##### Source material

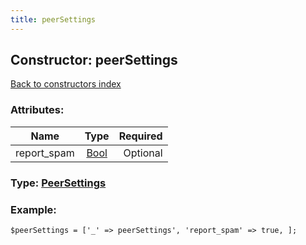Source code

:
 ```yaml
---
title: peerSettings
---
```

## Constructor: peerSettings  
[Back to constructors index](index.md)



### Attributes:

| Name     |    Type       | Required |
|----------|:-------------:|---------:|
|report\_spam|[Bool](../types/Bool.md) | Optional|



### Type: [PeerSettings](../types/PeerSettings.md)


### Example:

```
$peerSettings = ['_' => peerSettings', 'report_spam' => true, ];
```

##########

Each line from the first line of the material above through the line containing "### Type: [PeerSettings](../types/PeerSettings.md)" is to be reproduced exactly, with both ends kept and pictures left out.

Source code

:
 ```yaml
---
title: peerSettings
---
```

## Constructor: peerSettings  
[Back to constructors index](index.md)



### Attributes:

| Name     |    Type       | Required |
|----------|:-------------:|---------:|
|report\_spam|[Bool](../types/Bool.md) | Optional|



### Type: [PeerSettings](../types/PeerSettings.md)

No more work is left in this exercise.